Wednesday, 12 August 2009
Bavarian families- the secret to happy old men
Yesterday, I had a parallel experience in Munich, Bavaria to one I'd had in Hadlow, Kent last week. I went to the Botanic Gardens which are said to be the 'Wisley' of Germany, with a long history and 14,000 species of plant. The 'Secret Garden' at Hadlow College could not compete with this, but that didn't matter, since I was 'people watching' and not 'plant watching'.
My observations confirmed that, in Southern Germany at least, three generations of family do things together. I surmise that this keeps the Bavarian old folk integrated and helps to give them a meaningful existence.
Why do I say this ?
When I visited Hadlow Garden and restaurant in the morning and afternoon, I saw middle-aged and elderly couples and groups of 3 or 4 of the same age. I can't recall seeing many people younger than this or any young children at all. The German Botanical Garden and restuarant was different. Grandparents strolled with daughter or daughter-in-law and young children - 3 generations engaging the gardens together.

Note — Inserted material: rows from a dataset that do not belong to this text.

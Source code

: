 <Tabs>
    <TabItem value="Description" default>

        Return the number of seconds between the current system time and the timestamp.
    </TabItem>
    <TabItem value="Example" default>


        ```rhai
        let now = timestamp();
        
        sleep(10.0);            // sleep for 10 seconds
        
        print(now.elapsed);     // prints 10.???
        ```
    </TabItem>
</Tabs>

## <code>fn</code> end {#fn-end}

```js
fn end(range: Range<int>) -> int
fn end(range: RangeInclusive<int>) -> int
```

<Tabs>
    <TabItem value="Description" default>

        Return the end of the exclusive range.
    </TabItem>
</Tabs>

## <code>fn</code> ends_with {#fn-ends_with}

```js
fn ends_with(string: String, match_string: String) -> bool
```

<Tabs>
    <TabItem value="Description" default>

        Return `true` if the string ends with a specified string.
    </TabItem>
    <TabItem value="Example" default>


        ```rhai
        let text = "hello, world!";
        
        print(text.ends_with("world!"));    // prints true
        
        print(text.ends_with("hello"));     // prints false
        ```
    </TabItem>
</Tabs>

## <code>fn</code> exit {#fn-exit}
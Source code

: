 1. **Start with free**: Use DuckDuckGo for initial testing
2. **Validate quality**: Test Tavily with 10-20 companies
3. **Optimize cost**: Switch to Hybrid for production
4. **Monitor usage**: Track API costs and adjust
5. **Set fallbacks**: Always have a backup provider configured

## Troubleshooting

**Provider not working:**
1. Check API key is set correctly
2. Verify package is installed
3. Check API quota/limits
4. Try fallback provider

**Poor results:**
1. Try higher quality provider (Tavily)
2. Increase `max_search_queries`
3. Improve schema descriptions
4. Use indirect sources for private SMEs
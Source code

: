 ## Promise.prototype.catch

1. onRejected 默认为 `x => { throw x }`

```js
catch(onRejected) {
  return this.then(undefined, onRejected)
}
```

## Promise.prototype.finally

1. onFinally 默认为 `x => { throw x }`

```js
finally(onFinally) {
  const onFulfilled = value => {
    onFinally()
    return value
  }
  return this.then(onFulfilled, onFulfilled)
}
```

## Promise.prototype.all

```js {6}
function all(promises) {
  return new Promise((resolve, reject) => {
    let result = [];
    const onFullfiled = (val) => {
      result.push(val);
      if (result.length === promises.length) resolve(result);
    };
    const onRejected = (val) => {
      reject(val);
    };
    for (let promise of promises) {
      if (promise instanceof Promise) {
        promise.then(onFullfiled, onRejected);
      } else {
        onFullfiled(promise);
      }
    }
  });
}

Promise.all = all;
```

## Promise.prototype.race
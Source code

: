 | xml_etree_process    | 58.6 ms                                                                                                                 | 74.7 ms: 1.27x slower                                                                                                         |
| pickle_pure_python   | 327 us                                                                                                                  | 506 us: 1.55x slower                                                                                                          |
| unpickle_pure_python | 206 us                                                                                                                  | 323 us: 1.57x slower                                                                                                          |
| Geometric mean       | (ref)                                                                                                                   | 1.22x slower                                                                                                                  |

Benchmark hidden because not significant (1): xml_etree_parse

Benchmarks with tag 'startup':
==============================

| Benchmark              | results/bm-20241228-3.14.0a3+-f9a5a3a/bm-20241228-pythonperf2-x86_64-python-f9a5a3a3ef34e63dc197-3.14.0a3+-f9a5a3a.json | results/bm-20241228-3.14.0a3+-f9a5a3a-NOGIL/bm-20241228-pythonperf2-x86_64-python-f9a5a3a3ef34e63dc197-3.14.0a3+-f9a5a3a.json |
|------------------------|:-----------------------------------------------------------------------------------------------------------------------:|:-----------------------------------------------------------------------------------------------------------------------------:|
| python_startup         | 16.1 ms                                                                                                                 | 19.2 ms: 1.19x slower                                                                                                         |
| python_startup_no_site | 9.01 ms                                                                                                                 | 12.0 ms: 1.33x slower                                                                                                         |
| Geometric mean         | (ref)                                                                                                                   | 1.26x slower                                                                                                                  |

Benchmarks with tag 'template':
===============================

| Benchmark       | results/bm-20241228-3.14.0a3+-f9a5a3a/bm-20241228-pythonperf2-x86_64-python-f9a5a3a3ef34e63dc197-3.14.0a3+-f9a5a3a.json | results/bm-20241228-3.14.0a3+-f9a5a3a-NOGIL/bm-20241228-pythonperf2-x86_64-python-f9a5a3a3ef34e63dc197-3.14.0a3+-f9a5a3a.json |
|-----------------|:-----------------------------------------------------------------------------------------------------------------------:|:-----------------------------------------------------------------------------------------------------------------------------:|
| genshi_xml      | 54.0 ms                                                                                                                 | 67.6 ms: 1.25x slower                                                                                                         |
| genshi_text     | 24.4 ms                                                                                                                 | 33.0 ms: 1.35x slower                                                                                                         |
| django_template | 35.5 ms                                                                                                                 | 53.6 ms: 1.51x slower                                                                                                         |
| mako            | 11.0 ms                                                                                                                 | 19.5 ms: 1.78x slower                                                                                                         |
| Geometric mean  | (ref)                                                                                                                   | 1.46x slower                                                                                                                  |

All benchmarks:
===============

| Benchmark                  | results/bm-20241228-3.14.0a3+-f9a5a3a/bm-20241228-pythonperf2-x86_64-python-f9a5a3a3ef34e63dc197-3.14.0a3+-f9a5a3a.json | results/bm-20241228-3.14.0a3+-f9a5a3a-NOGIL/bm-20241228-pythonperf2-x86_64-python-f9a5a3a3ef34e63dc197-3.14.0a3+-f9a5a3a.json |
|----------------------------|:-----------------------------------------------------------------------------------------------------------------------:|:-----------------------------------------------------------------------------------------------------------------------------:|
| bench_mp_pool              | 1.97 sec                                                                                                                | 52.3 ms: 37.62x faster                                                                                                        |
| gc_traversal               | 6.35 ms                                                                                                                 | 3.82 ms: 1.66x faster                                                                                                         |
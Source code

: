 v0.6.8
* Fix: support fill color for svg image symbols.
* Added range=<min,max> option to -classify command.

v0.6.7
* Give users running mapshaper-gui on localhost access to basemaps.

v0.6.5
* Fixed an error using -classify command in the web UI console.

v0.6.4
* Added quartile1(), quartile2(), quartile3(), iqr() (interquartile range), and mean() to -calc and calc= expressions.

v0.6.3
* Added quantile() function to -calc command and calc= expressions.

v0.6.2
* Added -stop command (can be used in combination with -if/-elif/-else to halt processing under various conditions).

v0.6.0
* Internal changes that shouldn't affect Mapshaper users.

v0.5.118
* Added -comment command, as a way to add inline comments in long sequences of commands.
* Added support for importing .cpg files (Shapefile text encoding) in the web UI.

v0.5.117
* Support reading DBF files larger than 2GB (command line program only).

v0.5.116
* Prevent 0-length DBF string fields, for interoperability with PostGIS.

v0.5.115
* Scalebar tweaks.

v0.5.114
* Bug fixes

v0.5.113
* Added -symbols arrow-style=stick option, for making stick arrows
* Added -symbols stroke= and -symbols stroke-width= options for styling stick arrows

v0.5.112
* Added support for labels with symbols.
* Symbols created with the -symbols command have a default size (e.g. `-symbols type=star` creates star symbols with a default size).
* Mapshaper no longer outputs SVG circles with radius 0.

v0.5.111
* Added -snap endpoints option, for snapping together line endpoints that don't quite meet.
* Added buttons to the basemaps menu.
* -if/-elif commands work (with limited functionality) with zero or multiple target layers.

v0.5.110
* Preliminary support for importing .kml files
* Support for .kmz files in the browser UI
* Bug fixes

One group of 3 women had us debating. I said it was " great grandmother, grandmother and granddaughter". My wife and brother-in-law disagreed, saying that the youngest was only 16 years old and therefore it was daughter, mother and grandmother.
It didn't really matter. The point was that the 3 generations were enjoying the gardens and each other's company together.
I think that it is the Bavarian sense and expression of family ties which go some way to explain why, in this part of the country at least, German men and women live long and no doubt largely happy lives, in their fading days.